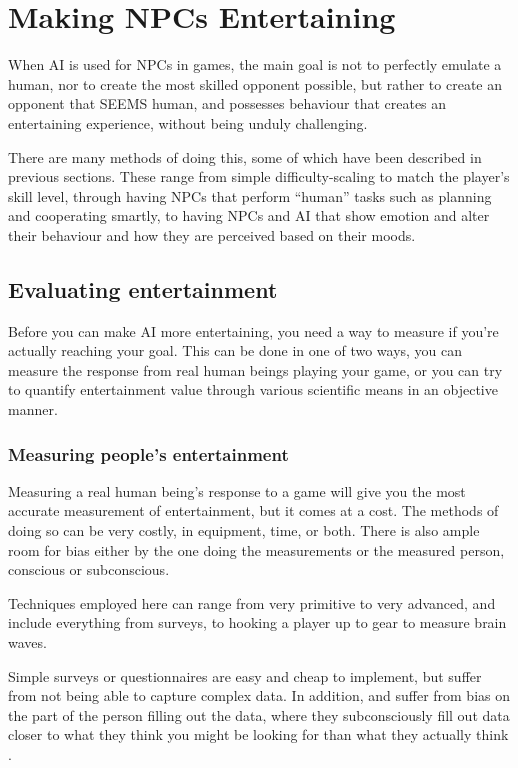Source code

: \documentclass[]{report}
\let\oldmarginpar\marginpar
\renewcommand\marginpar[1]{\-\oldmarginpar[\raggedleft\footnotesize #1]%
{\raggedright\footnotesize #1}}
\begin{document}
\chapter{Making NPCs Entertaining}
\label{cha:npc-entert-value}

When AI is used for NPCs in games, the main goal is not to perfectly emulate a
human, nor to create the most skilled opponent possible, but rather to create an
opponent that SEEMS human, and possesses behaviour that creates an entertaining
experience, without being unduly challenging.

There are many methods of doing this, some of which have been described in
previous sections\marginpar{Link back?}. These range from simple
difficulty-scaling to match the player's skill level, through having NPCs that
perform ``human'' tasks such as planning and cooperating smartly, to having NPCs
and AI that show emotion and alter their behaviour and how they are perceived
based on their moods.

\section{Evaluating entertainment}
\label{sec:eval-entert}

Before you can make AI more entertaining, you need a way to measure if you're
actually reaching your goal. This can be done in one of two ways, you can
measure the response from real human beings playing your game, or you can try to
quantify entertainment value through various scientific means in an objective
manner.

\subsection{Measuring people's entertainment}
\label{sec:measuring-people}

Measuring a real human being's response to a game will give you the most
accurate measurement of entertainment, but it comes at a cost. The methods of
doing so can be very costly, in equipment, time, or both. There is also ample
room for bias either by the one doing the measurements or the measured person,
conscious or subconscious.

Techniques employed here can range from very primitive to very advanced, and
include everything from surveys, to hooking a player up to gear to measure brain
waves.

Simple surveys or questionnaires are easy and cheap to implement, but suffer from
not being able to capture complex data. In addition, and suffer from bias on the
part of the person filling out the data, where they subconsciously fill out data
closer to what they think you might be looking for than what they actually think
\citep{mandryk2006using}.
\end{document}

━━━━━━━━━━━━━━━━━━━━━━━━━━━━━━

In your answer, set down the full listing word for word and include no pictures.

Source code

: \documentclass[]{report}
\let\oldmarginpar\marginpar
\renewcommand\marginpar[1]{\-\oldmarginpar[\raggedleft\footnotesize #1]%
{\raggedright\footnotesize #1}}
\begin{document}
\chapter{Making NPCs Entertaining}
\label{cha:npc-entert-value}

When AI is used for NPCs in games, the main goal is not to perfectly emulate a
human, nor to create the most skilled opponent possible, but rather to create an
opponent that SEEMS human, and possesses behaviour that creates an entertaining
experience, without being unduly challenging.

There are many methods of doing this, some of which have been described in
previous sections\marginpar{Link back?}. These range from simple
difficulty-scaling to match the player's skill level, through having NPCs that
perform ``human'' tasks such as planning and cooperating smartly, to having NPCs
and AI that show emotion and alter their behaviour and how they are perceived
based on their moods.

\section{Evaluating entertainment}
\label{sec:eval-entert}

Before you can make AI more entertaining, you need a way to measure if you're
actually reaching your goal. This can be done in one of two ways, you can
measure the response from real human beings playing your game, or you can try to
quantify entertainment value through various scientific means in an objective
manner.

\subsection{Measuring people's entertainment}
\label{sec:measuring-people}

Measuring a real human being's response to a game will give you the most
accurate measurement of entertainment, but it comes at a cost. The methods of
doing so can be very costly, in equipment, time, or both. There is also ample
room for bias either by the one doing the measurements or the measured person,
conscious or subconscious.

Techniques employed here can range from very primitive to very advanced, and
include everything from surveys, to hooking a player up to gear to measure brain
waves.

Simple surveys or questionnaires are easy and cheap to implement, but suffer from
not being able to capture complex data. In addition, and suffer from bias on the
part of the person filling out the data, where they subconsciously fill out data
closer to what they think you might be looking for than what they actually think
\citep{mandryk2006using}.
\end{document}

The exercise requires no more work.